The one shot I got that worked out of the cloud-obscured sun with the bee. I really like this one, even with the spittlebug below
Another view of the Nomada while sleeping.
OK, now for some comparisons, here are some shots of the same subjects with the 100 mm macro on the DSLR
Not as much interest in this background.
What I like about the 100 is how I can maneuver everything precisely o get a clean composition…That being said, maybe it is a bit stale.
This shows the stiffness of the sleeping bee’s posture
And in other news, check out this beautiful bee fly I found!
The tip of the abdomen is orange at certain angles
A cool fly from any point of view
And a bit wider to show more of the perch
Wonderful work. Lovely captures with that camera.
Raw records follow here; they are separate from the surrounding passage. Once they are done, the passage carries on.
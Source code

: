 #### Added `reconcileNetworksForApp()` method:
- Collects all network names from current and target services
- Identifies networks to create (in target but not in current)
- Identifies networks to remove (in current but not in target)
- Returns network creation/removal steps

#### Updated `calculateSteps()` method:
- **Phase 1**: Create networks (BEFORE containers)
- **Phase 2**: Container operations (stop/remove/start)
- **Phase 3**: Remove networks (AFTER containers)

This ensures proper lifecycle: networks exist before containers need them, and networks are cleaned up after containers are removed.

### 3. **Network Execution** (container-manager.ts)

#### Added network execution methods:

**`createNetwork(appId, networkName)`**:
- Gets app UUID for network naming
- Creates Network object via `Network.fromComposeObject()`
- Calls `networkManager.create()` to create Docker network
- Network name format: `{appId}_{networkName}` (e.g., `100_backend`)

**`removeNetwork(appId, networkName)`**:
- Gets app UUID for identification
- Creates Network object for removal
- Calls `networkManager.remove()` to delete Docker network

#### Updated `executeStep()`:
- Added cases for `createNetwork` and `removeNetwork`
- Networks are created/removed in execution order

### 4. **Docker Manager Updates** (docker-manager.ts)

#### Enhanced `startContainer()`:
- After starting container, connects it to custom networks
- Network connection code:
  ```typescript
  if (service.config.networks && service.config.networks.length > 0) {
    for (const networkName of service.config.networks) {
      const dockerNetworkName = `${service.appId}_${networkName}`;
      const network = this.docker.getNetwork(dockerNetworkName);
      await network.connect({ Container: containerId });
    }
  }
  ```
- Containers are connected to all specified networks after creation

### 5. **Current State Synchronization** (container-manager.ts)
I think both styles have merit. When you show the photos alone, it’s great to have that background texture, mood, colour and context, but if you were going to use the photos in a text book or an information panel, sometimes the nice clean macro shots are better for that. Your photos are never stale, btw. My favorite is the horizontal composition of the stiff nomada bee with the wide angle macro. I keep being drawn back to it, the tension in the bee’s body is interesting and the colour relationships are lovely. It conveys a lot of information about the behavior of that insect. I also like that first photo of the fly–it’s very zen. And I like the delicate tracery of the grass.
Thanks for the feedback!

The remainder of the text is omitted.